Don't get me wrong, I think the monastics are great, and we need monks and nuns. I have learnt a lot from them and hold them in the highest regard. I have some friends who are monks and nuns, and I respect and admire them, but I don't think I could live like that. It would be too difficult for me, especially with all the rules, and lack of sleep, and the energy needed to live that lifestyle and look after a monastery and other tasks they do, the fatigue I suffer would just make it unbearable. I am just not energetic enough to be a monastic.
I don't have to be a monastic though. One can get all the way to the third stage of enlightenment as a lay follower. The third stage of enlightenment is a very advanced state. It is when greed and aversion have been completely removed from the mind, and will never return or take root there again - but delusion still remains. This delusion is often labelled as the fetter of conceit, which doesn't mean arrogance or pride, it means the conceit: I am. Because there's still a trace of self there, like an after-taste, which brings with it a restlessness in the mind, not the intense restlessness of worldly anxiety or agitation, more a subtle movement of the mind still caught up with the craving for becoming and existence, although it is a refined unworldly state of existence that one craves for. Not the same kind of restless craving as someone worldly who is not enlightened.

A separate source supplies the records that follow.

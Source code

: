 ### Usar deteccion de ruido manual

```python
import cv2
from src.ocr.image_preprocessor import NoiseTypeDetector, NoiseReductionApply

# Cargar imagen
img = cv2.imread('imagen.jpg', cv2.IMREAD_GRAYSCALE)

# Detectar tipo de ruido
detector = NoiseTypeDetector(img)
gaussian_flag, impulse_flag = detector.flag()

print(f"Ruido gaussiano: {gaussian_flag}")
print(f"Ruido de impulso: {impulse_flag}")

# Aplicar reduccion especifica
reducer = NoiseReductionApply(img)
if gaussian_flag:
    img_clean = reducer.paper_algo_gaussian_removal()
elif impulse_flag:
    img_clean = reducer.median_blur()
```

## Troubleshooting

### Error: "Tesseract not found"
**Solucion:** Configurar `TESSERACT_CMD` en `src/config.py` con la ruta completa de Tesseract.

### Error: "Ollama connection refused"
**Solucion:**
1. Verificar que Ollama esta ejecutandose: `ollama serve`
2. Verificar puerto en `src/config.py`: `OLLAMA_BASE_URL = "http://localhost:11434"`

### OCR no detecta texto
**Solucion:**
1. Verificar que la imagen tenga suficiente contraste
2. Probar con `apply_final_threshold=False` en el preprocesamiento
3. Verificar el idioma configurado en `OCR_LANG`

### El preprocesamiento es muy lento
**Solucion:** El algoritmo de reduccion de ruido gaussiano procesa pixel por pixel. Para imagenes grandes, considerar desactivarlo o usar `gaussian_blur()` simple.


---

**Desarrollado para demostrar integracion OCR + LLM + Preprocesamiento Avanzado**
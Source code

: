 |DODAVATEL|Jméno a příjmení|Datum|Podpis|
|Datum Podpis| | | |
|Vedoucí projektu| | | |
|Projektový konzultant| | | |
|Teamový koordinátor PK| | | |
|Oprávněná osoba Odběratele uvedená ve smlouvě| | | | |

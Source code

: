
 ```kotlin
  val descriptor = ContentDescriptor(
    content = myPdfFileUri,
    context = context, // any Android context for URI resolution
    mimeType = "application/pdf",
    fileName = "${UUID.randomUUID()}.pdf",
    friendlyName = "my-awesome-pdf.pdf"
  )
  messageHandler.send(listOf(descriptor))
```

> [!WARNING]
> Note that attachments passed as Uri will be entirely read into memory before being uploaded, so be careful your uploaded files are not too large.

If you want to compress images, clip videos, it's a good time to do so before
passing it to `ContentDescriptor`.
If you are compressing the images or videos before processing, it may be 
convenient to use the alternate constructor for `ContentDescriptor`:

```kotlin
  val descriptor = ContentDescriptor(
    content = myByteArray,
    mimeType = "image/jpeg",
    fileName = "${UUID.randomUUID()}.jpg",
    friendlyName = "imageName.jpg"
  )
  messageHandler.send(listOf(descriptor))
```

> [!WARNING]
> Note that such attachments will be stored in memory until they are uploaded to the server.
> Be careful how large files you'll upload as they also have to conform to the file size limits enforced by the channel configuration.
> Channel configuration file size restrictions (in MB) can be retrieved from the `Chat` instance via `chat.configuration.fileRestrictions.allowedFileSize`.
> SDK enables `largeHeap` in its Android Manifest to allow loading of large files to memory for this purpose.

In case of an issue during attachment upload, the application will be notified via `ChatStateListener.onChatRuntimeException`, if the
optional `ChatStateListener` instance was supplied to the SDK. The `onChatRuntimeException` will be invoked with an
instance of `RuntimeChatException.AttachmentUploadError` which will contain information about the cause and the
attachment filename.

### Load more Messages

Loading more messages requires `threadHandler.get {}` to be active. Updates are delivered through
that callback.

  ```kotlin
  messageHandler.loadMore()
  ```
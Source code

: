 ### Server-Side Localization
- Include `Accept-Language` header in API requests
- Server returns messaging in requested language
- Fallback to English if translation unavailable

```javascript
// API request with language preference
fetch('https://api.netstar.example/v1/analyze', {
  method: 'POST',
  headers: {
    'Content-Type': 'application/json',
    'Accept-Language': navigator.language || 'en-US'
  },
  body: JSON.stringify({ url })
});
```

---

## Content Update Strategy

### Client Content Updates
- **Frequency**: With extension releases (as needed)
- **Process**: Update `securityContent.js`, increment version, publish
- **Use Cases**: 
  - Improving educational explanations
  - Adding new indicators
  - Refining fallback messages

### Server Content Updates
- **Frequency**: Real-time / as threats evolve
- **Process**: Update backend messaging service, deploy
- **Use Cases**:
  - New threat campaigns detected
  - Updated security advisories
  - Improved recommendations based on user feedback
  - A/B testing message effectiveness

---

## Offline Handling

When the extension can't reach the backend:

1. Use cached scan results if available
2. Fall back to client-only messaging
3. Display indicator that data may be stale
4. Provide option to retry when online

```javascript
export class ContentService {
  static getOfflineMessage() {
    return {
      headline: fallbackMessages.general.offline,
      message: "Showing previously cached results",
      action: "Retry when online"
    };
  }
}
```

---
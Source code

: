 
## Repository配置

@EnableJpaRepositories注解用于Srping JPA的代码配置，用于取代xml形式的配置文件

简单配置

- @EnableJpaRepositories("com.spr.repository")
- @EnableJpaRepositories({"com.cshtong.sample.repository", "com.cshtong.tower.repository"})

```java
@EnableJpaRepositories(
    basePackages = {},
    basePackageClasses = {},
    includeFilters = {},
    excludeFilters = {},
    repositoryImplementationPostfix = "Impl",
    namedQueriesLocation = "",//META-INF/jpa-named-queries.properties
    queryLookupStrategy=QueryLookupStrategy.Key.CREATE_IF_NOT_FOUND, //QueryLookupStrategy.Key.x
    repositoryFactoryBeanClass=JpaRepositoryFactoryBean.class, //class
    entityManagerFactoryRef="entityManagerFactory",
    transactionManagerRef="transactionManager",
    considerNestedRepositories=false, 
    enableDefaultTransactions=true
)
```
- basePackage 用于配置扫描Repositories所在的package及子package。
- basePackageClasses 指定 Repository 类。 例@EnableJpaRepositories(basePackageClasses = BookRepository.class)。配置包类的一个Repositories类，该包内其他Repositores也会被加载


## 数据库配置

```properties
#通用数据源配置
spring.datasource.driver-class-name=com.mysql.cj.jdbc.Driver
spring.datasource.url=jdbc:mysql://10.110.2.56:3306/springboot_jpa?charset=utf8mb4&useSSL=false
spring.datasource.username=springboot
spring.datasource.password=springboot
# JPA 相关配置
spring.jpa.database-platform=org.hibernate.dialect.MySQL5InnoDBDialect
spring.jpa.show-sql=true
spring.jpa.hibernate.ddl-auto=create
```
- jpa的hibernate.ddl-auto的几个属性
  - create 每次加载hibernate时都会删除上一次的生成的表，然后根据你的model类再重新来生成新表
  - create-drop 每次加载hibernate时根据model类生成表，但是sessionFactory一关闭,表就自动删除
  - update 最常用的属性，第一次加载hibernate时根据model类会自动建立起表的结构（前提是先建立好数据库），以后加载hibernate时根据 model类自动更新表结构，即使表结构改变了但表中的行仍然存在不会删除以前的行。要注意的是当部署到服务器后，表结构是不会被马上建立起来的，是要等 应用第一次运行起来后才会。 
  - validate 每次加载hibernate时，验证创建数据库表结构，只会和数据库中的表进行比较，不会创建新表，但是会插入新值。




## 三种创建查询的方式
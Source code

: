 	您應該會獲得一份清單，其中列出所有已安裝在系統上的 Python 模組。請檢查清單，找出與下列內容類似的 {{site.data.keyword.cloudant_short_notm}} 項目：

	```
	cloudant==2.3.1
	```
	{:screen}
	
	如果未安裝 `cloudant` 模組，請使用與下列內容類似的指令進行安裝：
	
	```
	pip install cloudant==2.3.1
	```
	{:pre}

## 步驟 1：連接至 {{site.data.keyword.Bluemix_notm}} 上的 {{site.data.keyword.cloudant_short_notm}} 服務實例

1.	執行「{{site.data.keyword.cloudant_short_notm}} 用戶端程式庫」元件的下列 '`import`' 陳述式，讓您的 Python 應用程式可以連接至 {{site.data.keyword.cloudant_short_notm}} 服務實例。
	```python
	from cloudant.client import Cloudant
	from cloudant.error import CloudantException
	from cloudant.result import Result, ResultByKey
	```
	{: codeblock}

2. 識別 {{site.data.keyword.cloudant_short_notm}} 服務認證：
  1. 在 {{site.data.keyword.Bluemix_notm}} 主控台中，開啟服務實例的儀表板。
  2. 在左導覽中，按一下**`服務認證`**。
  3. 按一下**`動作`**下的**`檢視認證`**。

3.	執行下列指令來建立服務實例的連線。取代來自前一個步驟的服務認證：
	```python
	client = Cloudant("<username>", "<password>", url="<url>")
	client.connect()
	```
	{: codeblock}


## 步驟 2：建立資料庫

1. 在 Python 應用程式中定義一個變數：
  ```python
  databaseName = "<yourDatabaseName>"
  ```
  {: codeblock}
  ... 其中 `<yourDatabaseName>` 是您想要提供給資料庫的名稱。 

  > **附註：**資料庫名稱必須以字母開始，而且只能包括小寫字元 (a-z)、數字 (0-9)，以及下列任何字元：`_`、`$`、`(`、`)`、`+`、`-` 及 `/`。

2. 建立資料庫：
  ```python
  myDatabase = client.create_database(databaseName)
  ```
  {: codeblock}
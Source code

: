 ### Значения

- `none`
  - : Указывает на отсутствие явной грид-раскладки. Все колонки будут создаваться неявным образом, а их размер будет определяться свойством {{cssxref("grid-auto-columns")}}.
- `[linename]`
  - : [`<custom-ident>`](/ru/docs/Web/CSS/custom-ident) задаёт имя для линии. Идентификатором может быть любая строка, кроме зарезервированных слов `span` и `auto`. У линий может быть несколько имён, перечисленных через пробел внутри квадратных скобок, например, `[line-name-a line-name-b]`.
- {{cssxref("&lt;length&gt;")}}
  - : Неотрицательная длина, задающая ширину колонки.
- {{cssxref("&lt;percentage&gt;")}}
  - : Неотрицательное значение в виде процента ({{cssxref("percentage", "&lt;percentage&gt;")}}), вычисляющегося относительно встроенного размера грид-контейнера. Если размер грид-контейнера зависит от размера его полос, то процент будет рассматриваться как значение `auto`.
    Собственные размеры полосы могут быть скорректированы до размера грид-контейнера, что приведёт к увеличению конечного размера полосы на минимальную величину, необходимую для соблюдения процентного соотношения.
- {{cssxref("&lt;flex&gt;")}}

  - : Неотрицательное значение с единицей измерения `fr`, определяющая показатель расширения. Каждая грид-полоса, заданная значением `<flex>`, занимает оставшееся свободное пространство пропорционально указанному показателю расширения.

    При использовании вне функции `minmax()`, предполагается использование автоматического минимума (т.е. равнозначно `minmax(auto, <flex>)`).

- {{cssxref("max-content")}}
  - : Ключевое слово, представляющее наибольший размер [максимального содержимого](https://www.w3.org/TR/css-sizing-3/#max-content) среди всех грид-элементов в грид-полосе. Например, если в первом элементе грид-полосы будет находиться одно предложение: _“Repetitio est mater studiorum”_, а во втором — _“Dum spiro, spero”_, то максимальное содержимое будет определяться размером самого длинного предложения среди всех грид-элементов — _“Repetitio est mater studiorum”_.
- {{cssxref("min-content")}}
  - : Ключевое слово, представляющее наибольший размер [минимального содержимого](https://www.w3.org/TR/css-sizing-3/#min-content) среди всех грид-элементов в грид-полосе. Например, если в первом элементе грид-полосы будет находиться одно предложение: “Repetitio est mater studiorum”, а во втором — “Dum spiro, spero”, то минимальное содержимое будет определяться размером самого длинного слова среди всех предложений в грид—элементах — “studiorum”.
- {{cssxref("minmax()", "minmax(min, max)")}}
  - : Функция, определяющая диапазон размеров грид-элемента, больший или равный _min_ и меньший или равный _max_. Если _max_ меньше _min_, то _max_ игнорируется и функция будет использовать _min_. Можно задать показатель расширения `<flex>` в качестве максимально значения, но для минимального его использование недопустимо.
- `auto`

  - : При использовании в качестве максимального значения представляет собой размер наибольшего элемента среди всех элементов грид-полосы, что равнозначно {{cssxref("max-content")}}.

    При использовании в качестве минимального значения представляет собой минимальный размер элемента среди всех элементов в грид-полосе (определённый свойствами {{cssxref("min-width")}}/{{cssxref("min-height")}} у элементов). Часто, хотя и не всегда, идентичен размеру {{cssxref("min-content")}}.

The conceit I am does not fully go away until the final stage of enlightenment: arahant. To reach that stage, the Buddhist texts seem to suggest that one has to leave household life, and either become a monk or a reclusive hermit. There's pros and cons to both ways of living. But there are strong advantages to being part of a monastic community and the support that one gets there, which one wouldn't have as a hermit.
The third stage of enlightenment is considered very advanced. And if one reaches it in this lifetime, one will be reborn in the higher heavens in the next life and become a fully enlightened being there, like a celestial Buddha/arahant. These beings live very long lives, some as long as several universes arising and passing away, and they never again return to this world, which is why they are called non-returners (anagami).